The election campaign took a distinctly unpleasant turn last week as pro-Palestinian MPs suggested the “Israel lobby” would play a behind-the-scenes role in key constituencies.
Martin Linton, chair of Labour Friends of Palestine, told a meeting at the House of Commons held by the Palestine Solidarity
Campaign and Friends of al-Aqsa: “There are long tentacles of Israel in this country who are funding election campaigns and putting money into the British political system for their own ends.
“You must consider over the next few weeks, when you make decisions about how you vote and how you advise constituents to vote, you must make them aware of the attempt by Israelis and by pro-Israelis to influence the election.”
Mr Linton sits on a tiny 163-vote majority in the London seat of Battersea and is unlikely to survive the election.

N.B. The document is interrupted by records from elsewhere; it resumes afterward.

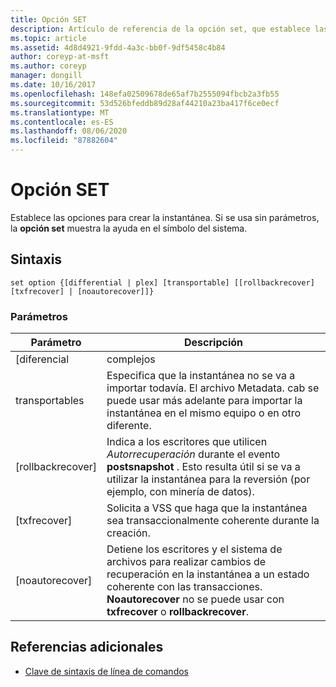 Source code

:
```yaml
---
title: Opción SET
description: Artículo de referencia de la opción set, que establece las opciones para la creación de instantáneas.
ms.topic: article
ms.assetid: 4d8d4921-9fdd-4a3c-bb0f-9df5458c4b84
author: coreyp-at-msft
ms.author: coreyp
manager: dongill
ms.date: 10/16/2017
ms.openlocfilehash: 148efa02509678de65af7b2555094fbcb2a3fb55
ms.sourcegitcommit: 53d526bfeddb89d28af44210a23ba417f6ce0ecf
ms.translationtype: MT
ms.contentlocale: es-ES
ms.lasthandoff: 08/06/2020
ms.locfileid: "87882604"
---
```

# <a name="set-option"></a>Opción SET

Establece las opciones para crear la instantánea. Si se usa sin parámetros, la **opción set** muestra la ayuda en el símbolo del sistema.

## <a name="syntax"></a>Sintaxis

```
set option {[differential | plex] [transportable] [[rollbackrecover] [txfrecover] | [noautorecover]]}
```

### <a name="parameters"></a>Parámetros

|     Parámetro     |                                                                                                  Descripción                                                                                                  |
|-------------------|---------------------------------------------------------------------------------------------------------------------------------------------------------------------------------------------------------------|
|   [diferencial   |                                                                                                     complejos                                                                                                     |
|  transportables  |                       Especifica que la instantánea no se va a importar todavía. El archivo Metadata. cab se puede usar más adelante para importar la instantánea en el mismo equipo o en otro diferente.                       |
| [rollbackrecover] |                     Indica a los escritores que utilicen *Autorrecuperación* durante el evento **postsnapshot** . Esto resulta útil si se va a utilizar la instantánea para la reversión (por ejemplo, con minería de datos).                      |
|   [txfrecover]    |                                                               Solicita a VSS que haga que la instantánea sea transaccionalmente coherente durante la creación.                                                                |
|  [noautorecover]  | Detiene los escritores y el sistema de archivos para realizar cambios de recuperación en la instantánea a un estado coherente con las transacciones. **Noautorecover** no se puede usar con **txfrecover** o **rollbackrecover**. |

## <a name="additional-references"></a>Referencias adicionales

- [Clave de sintaxis de línea de comandos](command-line-syntax-key.md)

The veteran Jewish anti-Zionist MP Sir Gerald Kaufman suggested wealthy members of the community would play a role similar to that of Tory “non-dom” peer Michael Ashcroft. “Just as Lord Ashcroft owns most of the Conservative Party, right-wing Jewish millionaires own the rest,” he said.
Community Security Trust spokesman Mark Gardner said: “Anybody who understands antisemitism will recognise just how ugly and objectionable these quotes are, with their imagery of Jewish control and money power. Ask the average voter who had made these comments, and they would most likely answer that it was the BNP, not a pair of Labour MPs.”

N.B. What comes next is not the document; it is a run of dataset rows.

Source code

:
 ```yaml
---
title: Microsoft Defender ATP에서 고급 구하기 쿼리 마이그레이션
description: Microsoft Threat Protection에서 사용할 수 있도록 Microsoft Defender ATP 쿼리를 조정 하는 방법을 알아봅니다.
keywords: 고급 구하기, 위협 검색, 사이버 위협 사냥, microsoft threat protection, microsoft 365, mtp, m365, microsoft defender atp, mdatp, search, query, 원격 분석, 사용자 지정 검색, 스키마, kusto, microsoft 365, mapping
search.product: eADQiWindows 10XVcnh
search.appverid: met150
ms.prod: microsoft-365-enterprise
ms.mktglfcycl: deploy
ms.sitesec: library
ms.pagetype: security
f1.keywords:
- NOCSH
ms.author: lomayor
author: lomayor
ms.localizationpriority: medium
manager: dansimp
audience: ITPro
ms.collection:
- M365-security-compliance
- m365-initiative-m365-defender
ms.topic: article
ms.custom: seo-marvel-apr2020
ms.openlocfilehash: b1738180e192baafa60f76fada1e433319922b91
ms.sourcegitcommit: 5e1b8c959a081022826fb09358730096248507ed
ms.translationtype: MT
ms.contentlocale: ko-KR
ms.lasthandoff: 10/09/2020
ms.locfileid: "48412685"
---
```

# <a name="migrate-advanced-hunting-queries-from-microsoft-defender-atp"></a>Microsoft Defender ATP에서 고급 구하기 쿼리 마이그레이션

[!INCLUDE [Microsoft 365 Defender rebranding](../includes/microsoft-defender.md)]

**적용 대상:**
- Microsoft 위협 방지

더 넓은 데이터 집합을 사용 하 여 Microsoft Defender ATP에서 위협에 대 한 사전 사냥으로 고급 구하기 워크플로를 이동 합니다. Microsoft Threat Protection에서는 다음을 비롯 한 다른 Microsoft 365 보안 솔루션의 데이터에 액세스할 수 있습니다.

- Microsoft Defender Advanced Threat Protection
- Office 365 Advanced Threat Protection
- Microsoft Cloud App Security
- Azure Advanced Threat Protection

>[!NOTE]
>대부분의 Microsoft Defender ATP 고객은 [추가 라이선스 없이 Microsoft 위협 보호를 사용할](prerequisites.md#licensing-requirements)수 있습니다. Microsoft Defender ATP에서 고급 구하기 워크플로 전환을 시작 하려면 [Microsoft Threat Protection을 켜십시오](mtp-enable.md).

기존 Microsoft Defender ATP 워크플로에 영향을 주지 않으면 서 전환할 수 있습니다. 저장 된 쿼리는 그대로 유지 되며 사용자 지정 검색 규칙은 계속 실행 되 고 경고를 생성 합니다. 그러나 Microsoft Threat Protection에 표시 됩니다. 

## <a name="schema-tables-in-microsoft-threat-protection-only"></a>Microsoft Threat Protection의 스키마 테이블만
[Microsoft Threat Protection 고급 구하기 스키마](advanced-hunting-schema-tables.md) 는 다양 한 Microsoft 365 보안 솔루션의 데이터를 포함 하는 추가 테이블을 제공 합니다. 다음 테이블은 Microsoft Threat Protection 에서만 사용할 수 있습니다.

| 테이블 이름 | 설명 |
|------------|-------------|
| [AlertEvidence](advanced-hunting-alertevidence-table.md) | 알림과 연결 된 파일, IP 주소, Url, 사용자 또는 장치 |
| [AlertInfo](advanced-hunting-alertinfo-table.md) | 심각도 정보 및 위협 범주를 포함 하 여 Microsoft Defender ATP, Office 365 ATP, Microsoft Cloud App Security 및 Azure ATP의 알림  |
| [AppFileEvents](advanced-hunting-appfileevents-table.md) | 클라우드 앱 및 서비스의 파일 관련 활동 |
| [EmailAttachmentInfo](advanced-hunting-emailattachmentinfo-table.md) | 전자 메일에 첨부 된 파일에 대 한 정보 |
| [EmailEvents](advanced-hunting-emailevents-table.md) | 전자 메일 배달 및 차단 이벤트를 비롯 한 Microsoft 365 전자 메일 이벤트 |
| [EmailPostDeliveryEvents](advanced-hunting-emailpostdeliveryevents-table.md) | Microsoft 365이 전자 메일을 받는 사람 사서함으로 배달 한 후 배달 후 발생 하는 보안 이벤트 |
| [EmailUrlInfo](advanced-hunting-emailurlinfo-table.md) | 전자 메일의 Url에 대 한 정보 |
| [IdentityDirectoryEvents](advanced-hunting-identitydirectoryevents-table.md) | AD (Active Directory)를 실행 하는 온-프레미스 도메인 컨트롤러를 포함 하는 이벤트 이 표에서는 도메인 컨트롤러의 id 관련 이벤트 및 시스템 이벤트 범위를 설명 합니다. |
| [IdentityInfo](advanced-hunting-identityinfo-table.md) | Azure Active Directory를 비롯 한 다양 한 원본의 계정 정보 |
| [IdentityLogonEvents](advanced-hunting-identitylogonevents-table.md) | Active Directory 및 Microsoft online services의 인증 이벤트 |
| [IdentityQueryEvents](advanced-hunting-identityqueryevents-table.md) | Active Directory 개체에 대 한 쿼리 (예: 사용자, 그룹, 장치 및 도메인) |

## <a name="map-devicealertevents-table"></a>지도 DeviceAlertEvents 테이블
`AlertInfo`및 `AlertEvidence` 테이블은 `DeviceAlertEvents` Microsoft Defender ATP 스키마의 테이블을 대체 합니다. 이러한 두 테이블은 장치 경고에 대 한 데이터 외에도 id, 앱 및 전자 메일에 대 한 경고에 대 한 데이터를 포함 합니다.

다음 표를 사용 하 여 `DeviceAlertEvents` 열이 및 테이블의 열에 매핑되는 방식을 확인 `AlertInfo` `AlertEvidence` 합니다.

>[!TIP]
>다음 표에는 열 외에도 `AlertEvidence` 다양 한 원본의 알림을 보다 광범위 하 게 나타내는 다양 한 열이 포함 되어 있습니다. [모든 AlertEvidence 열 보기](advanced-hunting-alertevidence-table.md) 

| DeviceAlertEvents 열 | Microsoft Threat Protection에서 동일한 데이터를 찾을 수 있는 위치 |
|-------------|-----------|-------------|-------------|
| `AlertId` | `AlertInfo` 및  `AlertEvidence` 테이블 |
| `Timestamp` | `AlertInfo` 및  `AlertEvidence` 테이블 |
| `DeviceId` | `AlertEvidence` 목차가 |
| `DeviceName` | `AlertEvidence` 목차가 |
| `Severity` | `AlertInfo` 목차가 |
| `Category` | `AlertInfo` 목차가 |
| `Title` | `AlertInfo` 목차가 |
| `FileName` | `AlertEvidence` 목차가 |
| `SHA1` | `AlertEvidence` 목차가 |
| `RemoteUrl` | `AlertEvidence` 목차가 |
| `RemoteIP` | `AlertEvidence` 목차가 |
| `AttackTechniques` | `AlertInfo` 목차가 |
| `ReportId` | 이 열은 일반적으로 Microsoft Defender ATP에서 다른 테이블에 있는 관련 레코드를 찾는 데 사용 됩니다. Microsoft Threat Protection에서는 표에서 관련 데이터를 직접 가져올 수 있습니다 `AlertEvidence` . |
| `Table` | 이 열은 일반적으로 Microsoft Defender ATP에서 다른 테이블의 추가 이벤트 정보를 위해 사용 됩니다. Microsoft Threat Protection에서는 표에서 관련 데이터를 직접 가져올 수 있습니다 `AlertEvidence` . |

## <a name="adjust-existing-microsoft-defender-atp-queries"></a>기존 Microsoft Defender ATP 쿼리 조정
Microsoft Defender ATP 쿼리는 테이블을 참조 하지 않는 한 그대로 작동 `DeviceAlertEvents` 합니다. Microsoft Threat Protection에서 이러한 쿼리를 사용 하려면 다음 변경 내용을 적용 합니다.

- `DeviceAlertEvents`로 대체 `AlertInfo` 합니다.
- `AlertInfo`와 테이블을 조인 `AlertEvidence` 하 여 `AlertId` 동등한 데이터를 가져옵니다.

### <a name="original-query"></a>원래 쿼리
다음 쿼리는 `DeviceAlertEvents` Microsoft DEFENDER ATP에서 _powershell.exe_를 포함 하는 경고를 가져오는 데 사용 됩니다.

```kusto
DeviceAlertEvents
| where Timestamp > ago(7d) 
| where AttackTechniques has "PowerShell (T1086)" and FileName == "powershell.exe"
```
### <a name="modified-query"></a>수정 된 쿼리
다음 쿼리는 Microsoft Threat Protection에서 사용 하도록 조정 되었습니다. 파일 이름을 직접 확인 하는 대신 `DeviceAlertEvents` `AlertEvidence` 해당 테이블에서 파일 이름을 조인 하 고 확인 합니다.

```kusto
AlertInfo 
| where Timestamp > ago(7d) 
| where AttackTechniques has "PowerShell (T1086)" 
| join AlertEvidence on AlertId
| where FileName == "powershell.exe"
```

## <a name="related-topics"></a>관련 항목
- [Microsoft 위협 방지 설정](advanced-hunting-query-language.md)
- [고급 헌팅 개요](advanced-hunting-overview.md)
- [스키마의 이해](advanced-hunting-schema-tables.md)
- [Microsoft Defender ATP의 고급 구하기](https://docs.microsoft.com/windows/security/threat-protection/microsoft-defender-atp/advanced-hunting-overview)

A main concern for the Jewish community will be the threat of the BNP.
The two key target constituencies for the BNP are Barking, where the party’s leader Nick Griffin will stand against Jewish culture minister Margaret Hodge, and East Renfrewshire in Glasgow, where the Scottish BNP leader Gary Raikes will take on Secretary of State for Scotland, Jim Murphy. East Renfrewshire contains Scotland’s largest Jewish community.
Where the BNP is strongest, in parts of the north of England and in east London, the Jewish vote itself will make little difference. However, there are a handful of marginal constituencies where the size of the Jewish communities could make all the difference.
It is very unlikely that Labour can hold on to Margaret Thatcher’s old seat of Finchley and Golders Green, where the incumbent Rudi Vis is standing down and Tory leader of Barnet Council Mike Freer is confident of victory.
In neighbouring Hendon, Andrew Dismore has been a consistent champion of the concerns of the local Jewish community. But after a series of allegations about his expenses, he faces a tough fight with the Tories’ Matthew Offord and Matthew Harris, secretary of Lib Dem Friends of Israel.
One of the most intriguing battles will be for the Bury South seat of Middle East minister Ivan Lewis, a former chair of Manchester Jewish Federation. Although Mr Lewis sits on a substantial majority, he faces a formidable opponent in Michelle Wiseman, Chief Executive of Manchester Jewish Care.